The Veeam VBO v6 release is one that is highly anticipated by the market since it was announced mid 2021 as it includes a number of new features as well as a bunch of enhancements.

Notably the new functionality people are most excited about is;

Self-service restore portal

We will look at this a bit more in another post but effectively this is a web-based portal that enterprises can present to their users and allow them to login directly with their own Microsoft 365 credentials - upon doing so they will have access to their own data and have a similar experience to that of the Veeam Explorers.

Things like a search function, restore to original or new location - pretty powerful when you think about how many service tickets are logged globally each year for basic restore tasks. This is going to be a massive time saver.
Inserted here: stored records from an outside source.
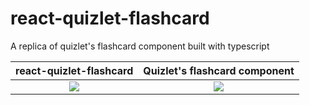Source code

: # react-quizlet-flashcard

A replica of quizlet's flashcard component built with typescript


react-quizlet-flashcard            | Quizlet's flashcard component
:-------------------------:|:-------------------------:
![](https://user-images.githubusercontent.com/24393343/150373172-a4f2a7d9-ba19-4220-9046-4fe8fab80ef7.gif)  |  ![](https://user-images.githubusercontent.com/24393343/150373430-8b5f9905-9e4f-4639-827e-a8be303f49cb.gif)
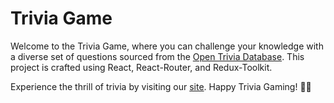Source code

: # Trivia Game

Welcome to the Trivia Game, where you can challenge your knowledge with a
diverse set of questions sourced from the
[Open Trivia Database](https://opentdb.com/). This project is crafted using
React, React-Router, and Redux-Toolkit.

Experience the thrill of trivia by visiting our
[site](https://chingt.github.io/Trivia-Game/). Happy Trivia Gaming! 🧠🎉
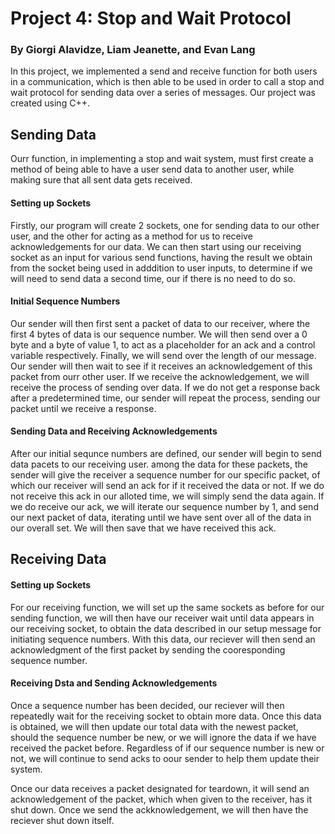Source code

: # Project 4: Stop and Wait Protocol
### By Giorgi Alavidze, Liam Jeanette, and Evan Lang

In this project, we implemented a send and receive function for both users in a communication, which is then able to be used in order to call a stop and wait protocol for sending data over a series of messages. Our project was created using C++.

## Sending Data

Ourr function, in implementing a stop and wait system, must first create a method of being able to have a user send data to another user, while making sure that all sent data gets received.

#### Setting up Sockets

Firstly, our program will create 2 sockets, one for sending data to our other user, and the other for acting as a method for us to receive acknowledgements for our data. We can then start using our receiving socket as an input for various send functions, having the result we obtain from the socket being used in adddition to user inputs, to determine if we will need to send data a second time, our if there is no need to do so.

#### Initial Sequence Numbers

Our sender will then first sent a packet of data to our receiver, where the first 4 bytes of data is our sequence number. We will then send over a 0 byte and a byte of value 1, to act as a placeholder for an ack and a control variable respectively. Finally, we will send over the length of our message. Our sender will then wait to see if it receives an acknowledgement of this packet from ourr other user. If we receive the acknowledgement, we will receive the process of sending over data. If we do not get a response back after a predetermined time, our sender will repeat the process, sending our packet until we receive a response.

#### Sending Data and Receiving Acknowledgements

After our initial sequnce numbers are defined, our sender will begin to send data pacets to our receiving user. among the data for these packets, the sender will give the receiver a sequence number for our specific packet, of which our receiver will send an ack for if it received the data or not. If we do  not receive this ack in our alloted time, we will simply send the data again. If we do receive our ack, we will iterate our sequence number by 1, and send our next packet of data, iterating until we have sent over all of the data in our overall set. We will then save that we have received this ack.


## Receiving Data

#### Setting up Sockets

For our receiving function, we will set up the same sockets as before for our sending function, we will then have our receiver wait until data appears in our receiving socket, to obtain the data described in our setup message for initiating sequence numbers. With this data, our reciever will then send an acknowledgment of the first packet by sending the cooresponding sequence number. 

#### Receiving Dsta and Sending Acknowledgements

Once a sequence number has been decided, our reciever will then repeatedly wait for the receiving socket to obtain more data. Once this data is obtained, we will then update our total data with the newest packet, should the sequence number be new, or we will ignore the data if we have received the packet before. Regardless of if our sequence number is new or not, we will continue to send acks to oour sender to help them update their system. 

Once our data receives a packet designated for teardown, it will send an acknowledgement of the packet, which when given to the receiver, has it shut down. Once we send the ackknowledgement, we will then have the reciever shut down itself.
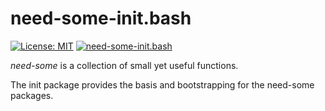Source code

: # need-some-init.bash
[![License: MIT](https://img.shields.io/badge/License-MIT-yellow.svg)](https://opensource.org/licenses/MIT)
[![need-some-init.bash](https://img.shields.io/badge/need--some-init-ff69b4.svg?logo=github&logoColor=white)](https://github.com/need-some/need-some-init.bash)

_need-some_ is a collection of small yet useful functions.

The init package provides the basis and bootstrapping for the need-some packages.


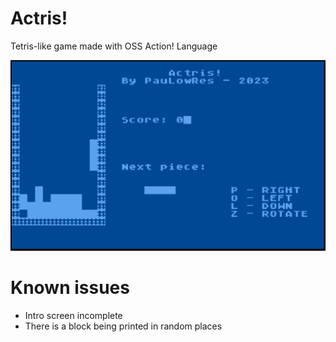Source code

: # Actris!

Tetris-like game made with OSS Action! Language

![Actris!](actris.png)

# Known issues

- Intro screen incomplete
- There is a block being printed in random places

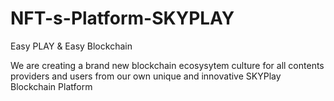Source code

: # NFT-s-Platform-SKYPLAY
Easy PLAY &amp; Easy Blockchain

We are creating a brand new blockchain ecosysytem culture for all contents providers and users from our own unique and innovative SKYPlay Blockchain Platform

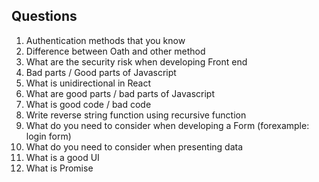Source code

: ## Questions
1) Authentication methods that you know
2) Difference between Oath and other method
3) What are the security risk when developing Front end
4) Bad parts / Good parts of Javascript
5) What is unidirectional in React
6) What are good parts / bad parts of Javascript
7) What is good code / bad code
8) Write reverse string function using recursive function
9) What do you need to consider when developing a Form (forexample: login form)
10) What do you need to consider when presenting data
11) What is a good UI
12) What is Promise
Archive support to AWS or Azure

This allows you to hold an additional copy (that you hopefully never need to use…) of your data offsite in a low cost repository - great for allowing enterprises to comply with the classic 3-2-1 backup methodology.
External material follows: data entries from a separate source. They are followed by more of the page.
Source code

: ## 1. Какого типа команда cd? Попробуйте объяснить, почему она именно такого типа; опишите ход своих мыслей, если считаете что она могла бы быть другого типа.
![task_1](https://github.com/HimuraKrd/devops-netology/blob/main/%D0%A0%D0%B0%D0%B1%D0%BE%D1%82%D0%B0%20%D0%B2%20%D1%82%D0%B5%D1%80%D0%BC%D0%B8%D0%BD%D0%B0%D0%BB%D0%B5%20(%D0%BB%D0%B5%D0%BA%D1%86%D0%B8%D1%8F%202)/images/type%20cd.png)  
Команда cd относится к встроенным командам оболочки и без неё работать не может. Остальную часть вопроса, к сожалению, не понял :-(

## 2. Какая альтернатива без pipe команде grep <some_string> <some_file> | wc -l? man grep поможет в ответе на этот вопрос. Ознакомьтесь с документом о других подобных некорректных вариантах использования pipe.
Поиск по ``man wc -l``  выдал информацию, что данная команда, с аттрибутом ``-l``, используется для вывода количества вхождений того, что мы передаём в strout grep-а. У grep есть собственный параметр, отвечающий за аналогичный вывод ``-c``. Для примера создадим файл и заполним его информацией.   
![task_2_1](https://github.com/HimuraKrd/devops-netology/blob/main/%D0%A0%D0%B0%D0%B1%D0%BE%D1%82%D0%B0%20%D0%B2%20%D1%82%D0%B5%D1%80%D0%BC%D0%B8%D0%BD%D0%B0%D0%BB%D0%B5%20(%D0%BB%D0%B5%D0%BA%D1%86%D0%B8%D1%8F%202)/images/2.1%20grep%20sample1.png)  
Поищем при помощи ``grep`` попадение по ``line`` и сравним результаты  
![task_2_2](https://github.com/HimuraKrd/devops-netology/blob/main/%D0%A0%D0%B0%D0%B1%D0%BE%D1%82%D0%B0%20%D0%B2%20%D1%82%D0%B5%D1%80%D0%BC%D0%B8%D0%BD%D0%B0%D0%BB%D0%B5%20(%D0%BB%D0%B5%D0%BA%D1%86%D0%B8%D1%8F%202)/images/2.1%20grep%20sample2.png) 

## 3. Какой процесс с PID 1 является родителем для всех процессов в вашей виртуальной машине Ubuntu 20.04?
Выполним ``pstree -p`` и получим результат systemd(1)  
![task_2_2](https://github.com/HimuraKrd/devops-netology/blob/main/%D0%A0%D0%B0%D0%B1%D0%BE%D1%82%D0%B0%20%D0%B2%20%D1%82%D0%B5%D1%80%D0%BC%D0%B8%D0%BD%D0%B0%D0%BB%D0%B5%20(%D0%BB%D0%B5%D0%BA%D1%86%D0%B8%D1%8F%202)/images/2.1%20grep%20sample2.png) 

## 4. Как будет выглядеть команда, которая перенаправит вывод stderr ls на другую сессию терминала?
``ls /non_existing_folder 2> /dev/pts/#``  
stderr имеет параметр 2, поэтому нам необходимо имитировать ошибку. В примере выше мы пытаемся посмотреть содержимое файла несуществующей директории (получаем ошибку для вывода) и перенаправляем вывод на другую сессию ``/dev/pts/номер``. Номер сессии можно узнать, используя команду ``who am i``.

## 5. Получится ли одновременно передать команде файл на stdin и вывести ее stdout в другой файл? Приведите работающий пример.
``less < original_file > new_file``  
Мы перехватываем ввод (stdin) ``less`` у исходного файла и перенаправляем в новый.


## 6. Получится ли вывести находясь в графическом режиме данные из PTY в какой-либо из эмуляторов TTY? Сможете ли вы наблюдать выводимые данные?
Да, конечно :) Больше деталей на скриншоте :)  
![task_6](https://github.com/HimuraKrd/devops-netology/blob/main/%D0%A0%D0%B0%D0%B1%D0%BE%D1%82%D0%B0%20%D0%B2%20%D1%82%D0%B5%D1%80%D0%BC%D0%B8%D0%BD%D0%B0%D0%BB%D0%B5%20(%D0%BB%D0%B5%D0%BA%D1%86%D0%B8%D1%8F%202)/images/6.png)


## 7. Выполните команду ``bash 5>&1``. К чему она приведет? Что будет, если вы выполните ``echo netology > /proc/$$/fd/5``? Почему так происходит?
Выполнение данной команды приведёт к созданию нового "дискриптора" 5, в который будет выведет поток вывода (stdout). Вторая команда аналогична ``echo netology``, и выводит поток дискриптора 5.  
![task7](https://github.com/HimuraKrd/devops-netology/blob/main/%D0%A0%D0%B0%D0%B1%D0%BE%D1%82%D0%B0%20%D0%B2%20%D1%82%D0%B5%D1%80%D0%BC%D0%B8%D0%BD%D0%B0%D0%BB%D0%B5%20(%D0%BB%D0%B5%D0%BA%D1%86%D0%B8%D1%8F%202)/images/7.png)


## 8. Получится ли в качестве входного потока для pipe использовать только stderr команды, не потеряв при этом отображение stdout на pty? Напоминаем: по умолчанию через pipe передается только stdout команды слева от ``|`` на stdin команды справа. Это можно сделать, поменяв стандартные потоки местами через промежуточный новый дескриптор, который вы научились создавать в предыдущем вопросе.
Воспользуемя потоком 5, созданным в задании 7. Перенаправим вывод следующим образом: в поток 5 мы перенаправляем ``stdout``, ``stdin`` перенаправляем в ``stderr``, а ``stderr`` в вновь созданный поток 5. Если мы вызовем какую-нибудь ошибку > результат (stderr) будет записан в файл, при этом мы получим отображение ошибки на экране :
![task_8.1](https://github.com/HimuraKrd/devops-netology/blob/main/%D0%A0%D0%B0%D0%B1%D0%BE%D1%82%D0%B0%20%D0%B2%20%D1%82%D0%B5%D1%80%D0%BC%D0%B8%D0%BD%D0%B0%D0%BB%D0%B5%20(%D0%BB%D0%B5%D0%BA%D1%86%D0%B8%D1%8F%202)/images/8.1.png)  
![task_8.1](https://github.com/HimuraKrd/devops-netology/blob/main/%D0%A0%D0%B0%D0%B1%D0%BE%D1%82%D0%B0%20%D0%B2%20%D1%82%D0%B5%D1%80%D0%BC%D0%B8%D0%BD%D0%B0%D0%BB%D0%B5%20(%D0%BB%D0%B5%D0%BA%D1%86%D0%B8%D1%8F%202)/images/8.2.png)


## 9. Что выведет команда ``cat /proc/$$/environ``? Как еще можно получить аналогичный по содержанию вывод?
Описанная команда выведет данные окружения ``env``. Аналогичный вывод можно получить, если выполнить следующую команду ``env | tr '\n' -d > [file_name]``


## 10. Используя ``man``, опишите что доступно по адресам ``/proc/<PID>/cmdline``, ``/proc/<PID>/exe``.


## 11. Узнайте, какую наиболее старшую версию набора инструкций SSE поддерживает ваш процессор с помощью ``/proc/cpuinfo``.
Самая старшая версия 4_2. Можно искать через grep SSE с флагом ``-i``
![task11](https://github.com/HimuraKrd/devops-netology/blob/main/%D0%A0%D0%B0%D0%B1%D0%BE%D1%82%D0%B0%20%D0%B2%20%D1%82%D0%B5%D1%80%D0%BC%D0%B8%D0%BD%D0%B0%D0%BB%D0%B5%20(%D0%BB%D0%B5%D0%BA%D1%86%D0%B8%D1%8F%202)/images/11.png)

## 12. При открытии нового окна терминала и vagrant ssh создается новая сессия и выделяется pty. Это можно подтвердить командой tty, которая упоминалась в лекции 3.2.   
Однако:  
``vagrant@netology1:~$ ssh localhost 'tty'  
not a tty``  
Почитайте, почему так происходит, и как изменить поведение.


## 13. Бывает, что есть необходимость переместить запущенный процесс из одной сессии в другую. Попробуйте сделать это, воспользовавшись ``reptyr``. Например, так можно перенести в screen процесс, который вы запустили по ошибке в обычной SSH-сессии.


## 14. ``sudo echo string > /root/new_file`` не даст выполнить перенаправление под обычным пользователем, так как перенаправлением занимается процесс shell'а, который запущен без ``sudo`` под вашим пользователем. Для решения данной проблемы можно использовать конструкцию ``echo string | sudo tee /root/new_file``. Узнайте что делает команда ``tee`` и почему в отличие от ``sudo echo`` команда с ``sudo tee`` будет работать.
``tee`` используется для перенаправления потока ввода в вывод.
If you are familiar with the Veeam Backup and Replication concept of a copy job this appears to work in a similar way by allowing you to create a copy job off one of your primary M365 backup jobs (backed by object or block). We will take a look at this function in another post as well but just a heads up this is new.

Installing

Much like all previous versions of the Veeam M365 product installs it takes all of about 30 seconds before you are up and running.

One thing to notice is the installer has an upgraded UI - looks good! Then you can fire the console up via the desktop icon.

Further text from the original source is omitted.